Part IV Applications -- Rawls
We come now to what might plausibly be considered the real payoff for all the technical thrashing about we have been engaged in: an extended analysis of the core argument in John Rawls' famous book, A Theory of Justice. Rawls' hauptwerk is widely considered the most important contribution to English language political theory of the past century, and is arguably the most influential work of philosophy written in the English language during that time. It is worth our while, therefore, to take the time to look at his central argument carefully and in detail. Thirty-three years ago I wrote a book-length examination of A Theory of Justice, called Understanding Rawls, published by Princeton University Press. Much of what I say here overlaps with what I said in that book, but my focus here is more narrowly on Rawls' attempt to apply Bargaining Theory to his subject. Those interested in a somewhat broader discussion are invited to hunt up my book and take a look. I am going to assume that everyone reading these words has some familiarity with Rawls' theory.
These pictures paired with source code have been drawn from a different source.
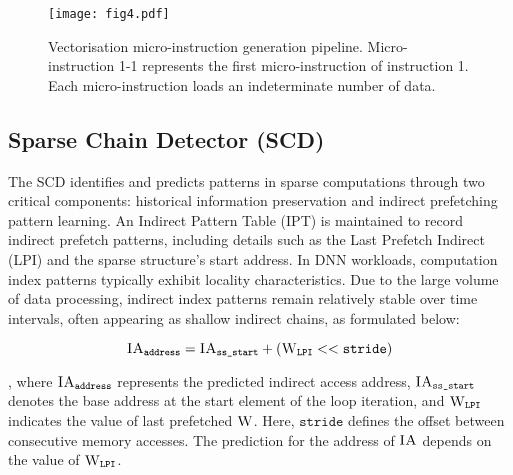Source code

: \begin{figure}[t]
\vspace{-5pt}
\hspace{-20pt}
\texttt{[image: fig4.pdf]}
\vspace{-25pt}
\caption{Vectorisation micro-instruction generation pipeline. Micro-instruction 1-1 represents the first micro-instruction of instruction 1. %
Each micro-instruction loads an indeterminate number of data.}
\vspace{-15pt}
\label{fig:fig4}
\end{figure}


\subsection{Sparse Chain Detector (SCD)}
\vspace{-2pt}

The SCD identifies and predicts patterns in sparse computations through two critical components: historical information preservation and indirect prefetching pattern learning.
An Indirect Pattern Table (IPT) is maintained to record indirect prefetch patterns, including details such as the Last Prefetch Indirect (LPI) and the sparse structure's start address.
In DNN workloads, computation index patterns typically exhibit locality characteristics. Due to the large volume of data processing, indirect index patterns remain relatively stable over time intervals, often appearing as shallow indirect chains, as formulated below: %
\vspace{-5pt}
\begin{small}
$$
\ia_{\texttt{address}} = \ia_{\texttt{ss\_start}} + (\w_{\texttt{LPI}} << \texttt{stride}) 
\vspace{-5pt}
$$
\end{small}
\noindent
, where $\mbox{\sc IA}_{\texttt{address}}$ represents the predicted indirect access address, $\mbox{\sc IA}_{\texttt{ss\_start}}$ denotes the base address at the start element of the loop iteration, and $\mbox{\sc W}_{\texttt{LPI}}$ indicates the value of last prefetched $\mbox{\sc W}$. Here, $\texttt{stride}$ defines the offset between consecutive memory accesses. 
The prediction for the address of $\mbox{\sc IA}$ depends on the value of $\mbox{\sc W}_{\texttt{LPI}}$.

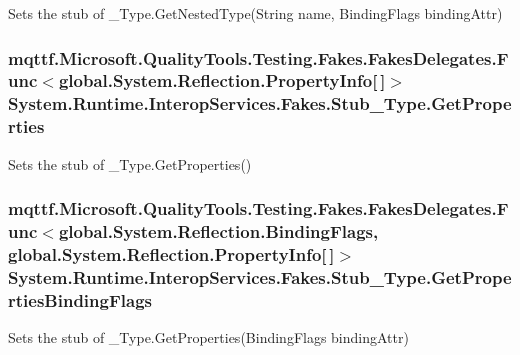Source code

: Sets the stub of \-\_\-\-Type.\-Get\-Nested\-Type(\-String name, Binding\-Flags binding\-Attr)

\hypertarget{class_system_1_1_runtime_1_1_interop_services_1_1_fakes_1_1_stub___type_a0c9aa11fd15d1598c9f8b3cd98e7cc65}{
\subsubsection[{Get\-Properties}]{\setlength{\rightskip}{0pt plus 5cm}mqttf.\-Microsoft.\-Quality\-Tools.\-Testing.\-Fakes.\-Fakes\-Delegates.\-Func$<$global.\-System.\-Reflection.\-Property\-Info\mbox{[}$\,$\mbox{]}$>$ System.\-Runtime.\-Interop\-Services.\-Fakes.\-Stub\-\_\-\-Type.\-Get\-Properties}}\label{class_system_1_1_runtime_1_1_interop_services_1_1_fakes_1_1_stub___type_a0c9aa11fd15d1598c9f8b3cd98e7cc65}


Sets the stub of \-\_\-\-Type.\-Get\-Properties()

\hypertarget{class_system_1_1_runtime_1_1_interop_services_1_1_fakes_1_1_stub___type_a25001543236d72d9e33b39b2524c7727}{
\subsubsection[{Get\-Properties\-Binding\-Flags}]{\setlength{\rightskip}{0pt plus 5cm}mqttf.\-Microsoft.\-Quality\-Tools.\-Testing.\-Fakes.\-Fakes\-Delegates.\-Func$<$global.\-System.\-Reflection.\-Binding\-Flags, global.\-System.\-Reflection.\-Property\-Info\mbox{[}$\,$\mbox{]}$>$ System.\-Runtime.\-Interop\-Services.\-Fakes.\-Stub\-\_\-\-Type.\-Get\-Properties\-Binding\-Flags}}\label{class_system_1_1_runtime_1_1_interop_services_1_1_fakes_1_1_stub___type_a25001543236d72d9e33b39b2524c7727}


Sets the stub of \-\_\-\-Type.\-Get\-Properties(\-Binding\-Flags binding\-Attr)

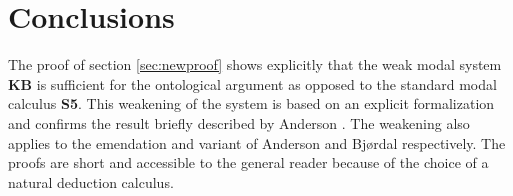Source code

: \documentclass[smallextended]{svjour3}
\begin{document}

\section{Conclusions}

The proof of section \ref{sec:newproof} shows explicitly that the weak modal system {\bf KB} is sufficient for the ontological argument as opposed to the standard modal calculus {\bf S5}. This weakening of the system is based on an explicit formalization and confirms the result briefly described by Anderson \citep[footnote 2]{and90}. The weakening also applies to the emendation and variant of Anderson and Bj\o rdal respectively. The proofs are short and accessible to the general reader because of the choice of a natural deduction calculus. 
\end{document}
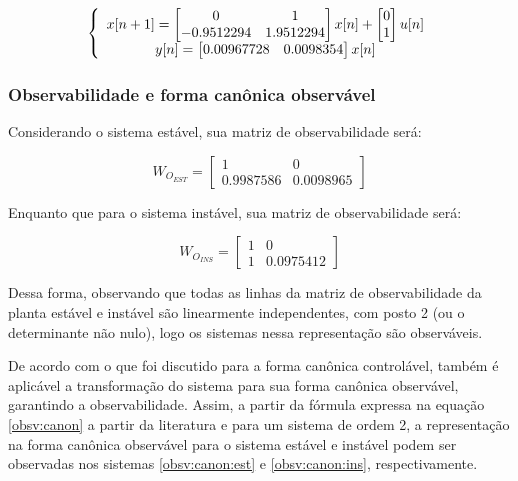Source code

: \begin{equation} \label{ctrl:canon:ins}
\centering
\left \{
\begin{array}{cc}
x[n+1] = \begin{bmatrix} 0 & 1 \\ -0.9512294 & 1.9512294 \end{bmatrix} x[n] + \begin{bmatrix} 0 \\ 1 \end{bmatrix} u[n] \\
y[n] = \begin{bmatrix} 0.00967728 & 0.0098354  \end{bmatrix} x[n] \\
\end{array}
\right.
\end{equation}

\subsubsection{Observabilidade e forma canônica observável}

Considerando o sistema estável, sua matriz de observabilidade será:

\begin{equation} \label{obsv:1}
    W_{O_{EST}} = \begin{bmatrix}  1 & 0\\ 0.9987586 & 0.0098965\end{bmatrix}
\end{equation}

Enquanto que para o sistema instável, sua matriz de observabilidade será:

\begin{equation} \label{obsv:2}
    W_{O_{INS}} = \begin{bmatrix}  1 & 0\\ 1 & 0.0975412\end{bmatrix}
\end{equation}

Dessa forma, observando que todas as linhas da matriz de observabilidade da planta estável e instável são linearmente independentes, com posto 2 (ou o determinante não nulo), logo os sistemas nessa representação são observáveis.

De acordo com o que foi discutido para a forma canônica controlável, também é aplicável a transformação do sistema para sua forma canônica observável, garantindo a observabilidade. Assim, a partir da fórmula expressa na equação \ref{obsv:canon} a partir da literatura e para um sistema de ordem 2, a representação na forma canônica observável para o sistema estável e instável podem ser observadas nos sistemas \ref{obsv:canon:est} e \ref{obsv:canon:ins}, respectivamente.

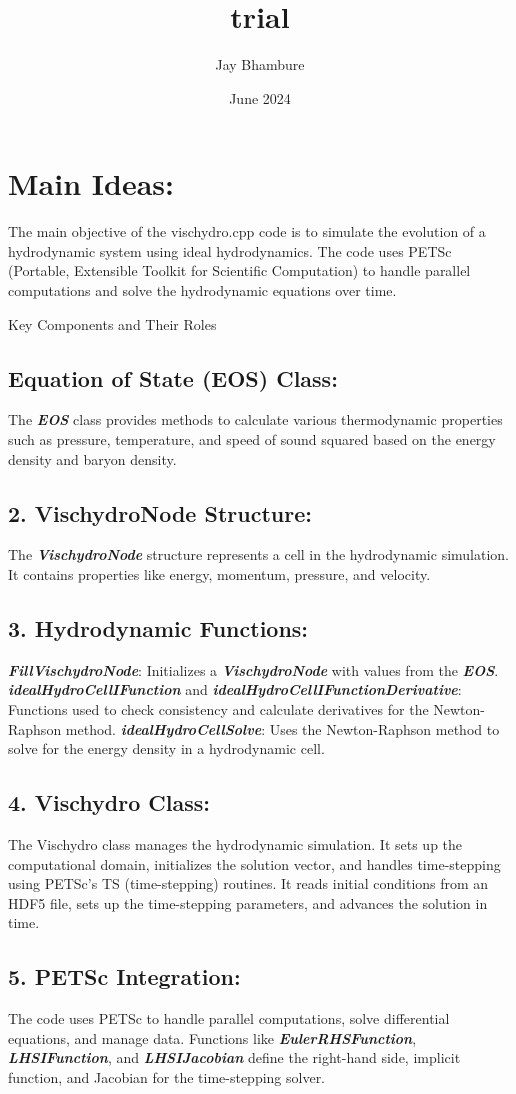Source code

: \documentclass{article}
\title{trial}
\author{Jay Bhambure}
\date{June 2024}
\begin{document}
\section{Main Ideas:}
The main objective of the vischydro.cpp code is to simulate the evolution of a hydrodynamic system using ideal hydrodynamics. The code uses PETSc (Portable, Extensible Toolkit for Scientific Computation) to handle parallel computations and solve the hydrodynamic equations over time.

Key Components and Their Roles \\
\subsection{Equation of State (EOS) Class:
}
The \textbf{\textit{EOS}} class provides methods to calculate various thermodynamic properties such as pressure, temperature, and speed of sound squared based on the energy density and baryon density.
\subsection{2. VischydroNode Structure:
}
The \textit{\textbf{VischydroNode}} structure represents a cell in the hydrodynamic simulation. It contains properties like energy, momentum, pressure, and velocity.
\subsection{3. Hydrodynamic Functions:
}
\textit{\textbf{FillVischydroNode}}: Initializes a \textit{\textbf{VischydroNode}} with values from the \textit{\textbf{EOS}}.
\textbf{\textit{idealHydroCellIFunction}} and \textbf{\textit{idealHydroCellIFunctionDerivative}}: Functions used to check consistency and calculate derivatives for the Newton-Raphson method.
\textbf{\textit{idealHydroCellSolve}}: Uses the Newton-Raphson method to solve for the energy density in a hydrodynamic cell.
\subsection{4. Vischydro Class:
}
The Vischydro class manages the hydrodynamic simulation. It sets up the computational domain, initializes the solution vector, and handles time-stepping using PETSc's TS (time-stepping) routines.
It reads initial conditions from an HDF5 file, sets up the time-stepping parameters, and advances the solution in time.
\subsection{5. PETSc Integration:
}
The code uses PETSc to handle parallel computations, solve differential equations, and manage data.
Functions like \textbf{\textit{EulerRHSFunction}}, \textbf{\textit{LHSIFunction}}, and \textbf{\textit{LHSIJacobian}} define the right-hand side, implicit function, and Jacobian for the time-stepping solver.
\end{document}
The core of Rawls' work is a simple and rather lovely idea. In the middle of the twentieth century, Anglo-American ethical theory was stuck in what Kant, two centuries earlier, had called an antinomy. Utilitarians and intuitionists were locked in a death struggle, with each side more than capable of exposing the weaknesses of the other, but each unable to defend itself against the other's crushing arguments. Rawls had the idea that the conflict might be resolved by combining an old tradition of political philosophy -- social contract theory -- with a brand new field of mathematics and economics, Game Theory. Early in the development of the theory that eventually found its full-scale exposition in A Theory of Justice, Rawls claimed that he could prove a theorem in Bargaining Theory, and that the proof of that theorem would constitute a justification for the pair of principles which, he said, were or ought to be the foundation of a just society.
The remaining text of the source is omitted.